A good bratwurst grill master – or brattender as some call them – knows there are several different ways to serve the perfect beer bratwurst. But the most important thing to know you need to really COOK it. Bratwurst is almost always sold in stores as a raw meat product. That means, unlike it’s lowly cousin the hot dog, it is not already cooked and safe to eat per USDA food guidelines for pork. Bottom line you don’t want to get sick eating raw meat.
There are three common ways to cook brats:
Hot Off The Fire Brats
The most basic way to cook a brat is to brush it with a light oil and grill it over indirect heat for fifteen to 20 minutes. Indirect heat will allow you to get the internal temperature of the sausage hot enough without over-charring the rest of the brat. You want the final product to appear golden brown with unbroken skin (but don’t worry too much about that). Use an instant read thermometer to make sure you reach the recommended 170 degree internal temperature.
Par Boiling Brats
If you want to be extra careful about under cooked brats or just want to shorten the live grilling time (really?) you can easily pre-cook or par boil the bratwurst in a pan from the comfort of the kitchen. Just add one to two inches of your favorite beer into a pan over medium heat. Add sliced onions and peppers if desired and bring to the lowest possible simmer. Avoid boiling. You don’t want to rupture the skin of the brats by getting the liquid too hot or boiling. Cook for 6 to 8 minutes and finish off on the grill as described above with a shorter grilling time of 3 to six minutes.
Brat Tub Bath
The most social way to cook brats is by enlisting the help of the legendary BRAT tub. A simple shallow pan filled with an inch or two of beer, butter and onions that acts as the brats warm bath after our first grilling step. Keep the pan just off the fire and barely simmering so a hot brat is always on hand. Plus the grill master gets a pass to take his focused attention off the grill to chat and have a beer.
Some other pointers:
Use tongs.
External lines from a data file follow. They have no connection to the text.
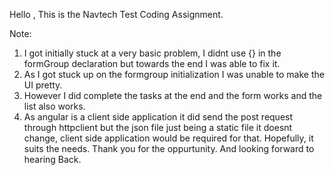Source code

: Hello , 
This is the Navtech Test Coding Assignment.



Note:
1. I got initially stuck at a very basic problem, I didnt use {} in the formGroup declaration but towards the end I was able to fix it.
2. As I got stuck up on the formgroup initialization I was unable to make the UI pretty.
3. However I did complete the tasks at the end and the form works and the list also works.
4. As angular is a client side application it did send the post request through httpclient but the json file just being a static file it doesnt change, client side application would be required for that.
Hopefully, it suits the needs.
Thank you for the oppurtunity.
And looking forward to hearing Back.
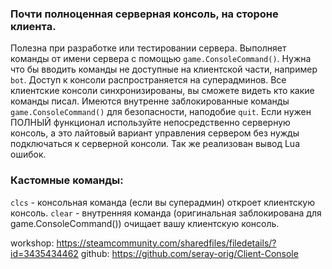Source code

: ### Почти полноценная серверная консоль, на стороне клиента.

Полезна при разработке или тестировании сервера. Выполняет команды от имени сервера с помощью `game.ConsoleCommand()`. Нужна что бы вводить команды не доступные на клиентской части, например `bot`. Доступ к консоли распространяется на суперадминов. Все клиентские консоли синхронизированы, вы сможете видеть кто какие команды писал. Имеются внутренне заблокированные команды `game.ConsoleCommand()` для безопасности, наподобие `quit`. Если нужен ПОЛНЫЙ функционал используйте непосредственно серверную консоль, а это лайтовый вариант управления сервером без нужды подключаться к серверной консоли. Так же реализован вывод Lua ошибок.

### Кастомные команды:
`clcs` - консольная команда (если вы суперадмин) откроет клиентскую консоль.
`clear` - внутренняя команда (оригинальная заблокирована для game.ConsoleCommand()) очищает вашу клиентскую консоль.

workshop: https://steamcommunity.com/sharedfiles/filedetails/?id=3435434462
github: https://github.com/seray-orig/Client-Console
Never a fork. You don’t want to prick the casing. That would diminish the juiciness of the end product and could encourage a crazy flare up.
A brush of light oil before the brat hits the grill can help add a crisp texture to the casing.
You can add a lick of smoke even to a gas grill by tossing a foil smoker pouch under the grate before cooking.
Too charred? Keep it handy some joker always wants the burnt one.